Problems are compounded using VIP from multiple sources, the same as with IP from multiple sources. If the different sources use incompatible methodologies or languages, chaos erupts further slowing the chip verification process adding big cost overruns into the equation. Incompatibilities may stem from not only from language differences, but how the language is applied, as well as the overall architecture or approach.
There are two basic challenges in verification. The first is checking what the chip designers created against what the architects intended. The second is making sure that overall design actually works. Both challenges have become much more difficult as the complexity of chips goes up. At advanced process nodes, power and timing are intertwined like a Gordian knot, where multiple power domains intersect with multiple cores being powered on and off at rapid and sometimes unpredictable intervals.
Many of the languages created to solve these problems are far from complete, which drives the mixing of tools, IP and VIP based on multiple languages and methodologies, as well as the creation of new languages. For example, real-world progress of the SystemVerilog standard continues to lag behind marketing.

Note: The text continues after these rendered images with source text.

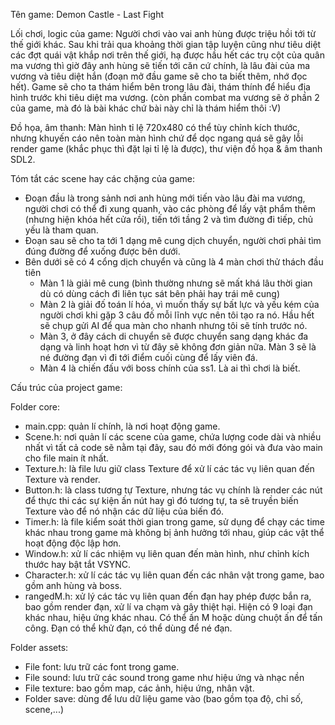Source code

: Tên game: Demon Castle - Last Fight

Lối chơi, logic của game: Người chơi vào vai anh hùng được triệu hồi tới từ thế giới khác. Sau khi trải qua khoảng thời gian tập luyện cũng như tiêu diệt các đợt quái vật khắp nơi trên thế giới, hạ được hầu hết các trụ cột của quân ma vương thì giờ đây anh hùng sẽ tiến tới căn cứ chính, là lâu đài của ma vương và tiêu diệt hắn (đoạn mở đầu game sẽ cho ta biết thêm, nhớ đọc hết). Game sẽ cho ta thám hiểm bên trong lâu đài, thám thính để hiểu địa hình trước khi tiêu diệt ma vương. (còn phần combat ma vương sẽ ở phần 2 của game, mà đó là bài khác chứ bài này chỉ là thám hiểm thôi :V)

Đồ họa, âm thanh: Màn hình tỉ lệ 720x480 có thể tùy chỉnh kích thước, nhưng khuyến cáo nên toàn màn hình chứ để dọc ngang quá sẽ gây lỗi render game (khắc phục thì đặt lại tỉ lệ là được), thư viện đồ họa & âm thanh SDL2.

Tóm tắt các scene hay các chặng của game:

- Đoạn đầu là trong sảnh nơi anh hùng mới tiến vào lâu đài ma vương, người chơi có thể đi xung quanh, vào các phòng để lấy vật phẩm thêm (nhưng hiện khóa hết cửa rồi), tiến tới tầng 2 và tìm đường đi tiếp, chủ yếu là tham quan.
- Đoạn sau sẽ cho ta tới 1 dạng mê cung dịch chuyển, người chơi phải tìm đúng đường để xuống được bên dưới.
- Bên dưới sẽ có 4 cổng dịch chuyển và cũng là 4 màn chơi thử thách đầu tiên
    + Màn 1 là giải mê cung (bình thường nhưng sẽ mất khá lâu thời gian dù có dùng cách đi liên tục sát bên phải hay trái mê cung)
    + Màn 2 là giải đố toán lí hóa, vì muốn thấy sự bất lực và yếu kém của người chơi khi gặp 3 câu đố mỗi lĩnh vực nên tôi tạo ra nó. Hầu hết sẽ chụp gửi AI để qua màn cho nhanh nhưng tôi sẽ tính trước nó.
    + Màn 3, ở đây cách di chuyển sẽ được chuyển sang dạng khác đa dạng và linh hoạt hơn vì từ đây sẽ không đơn giản nữa. Màn 3 sẽ là né đường đạn vì đi tới điểm cuối cùng để lấy viên đá.
    + Màn 4 là chiến đấu với boss chính của ss1. Là ai thì chơi là biết.

Cấu trúc của project game: 

Folder core:

+ main.cpp: quản lí chính, là nơi hoạt động game.
+ Scene.h: nơi quản lí các scene của game, chứa lượng code dài và nhiều nhất vì tất cả code sẽ nằm tại đây, sau đó mới đóng gói và đưa vào main cho file main ít nhất.
+ Texture.h: là file lưu giữ class Texture để xử lí các tác vụ liên quan đến Texture và render.
+ Button.h: là class tương tự Texture, nhưng tác vụ chính là render các nút để thực thi các sự kiện ấn nút hay gì đó tương tự, ta sẽ truyền biến Texture vào để nó nhận các dữ liệu của biến đó.
+ Timer.h: là file kiểm soát thời gian trong game, sử dụng để chạy các time khác nhau trong game mà không bị ảnh hưởng tới nhau,  giúp các vật thể hoạt động độc lập hơn.
+ Window.h: xử lí các nhiệm vụ liên quan đến màn hình, như chỉnh kích thước hay bật tắt VSYNC.
+ Character.h: xử lí các tác vụ liên quan đến các nhân vật trong game, bao gồm anh hùng và boss.
+ rangedM.h: xử lý các tác vụ liên quan đến đạn hay phép được bắn ra, bao gồm render đạn, xử lí va chạm và gây thiệt hại. Hiện có 9 loại đạn khác nhau, hiệu ứng khác nhau. Có thể ấn M hoặc dùng chuột ấn để tấn công. Đạn có thể khử đạn, có thể dùng để né đạn.

Folder assets:

+ File font: lưu trữ các font trong game.
+ File sound: lưu trữ các sound trong game như hiệu ứng và nhạc nền
+ File texture: bao gồm map, các ảnh, hiệu ứng, nhân vật.
+ Folder save: dùng để lưu dữ liệu game vào (bao gồm tọa độ, chỉ số, scene,...)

“SystemVerilog is on a strong path to acceptance, even as further extensions and enhancements are being developed, specifically in the methodology and VIP interoperability areas,” says Mark Gogolewski, chief technology officer and chief financial officer at Denali Software, which makes memory and protocol VIP. That is particularly true in the United States, but he says the trend is less clear-cut in other parts of the world which is split across SystemVerilog, e, SystemC, Perl, Verilog and VHDL. SystemVerilog was developed under Accellera as an extension to Verilog with donations from member companies and user-driven enhancements. It was then transferred to IEEE and quickly ratified under its Corporate Standards Program.
The Big Picture
The real challenge is getting VIP blocks to interoperate at the system level, which requires a significant amount of integration. Testing the IP in systems to ensure it performs as intended, as well as working with other components, can be extremely difficult because of the huge amount of data involved in creating chips, and vague parameters provided by many IP vendors. VIP can be provided with IP blocks or developed by independent vendors or the chip developer. In all cases, however, the biggest challenges involve integration at the system level.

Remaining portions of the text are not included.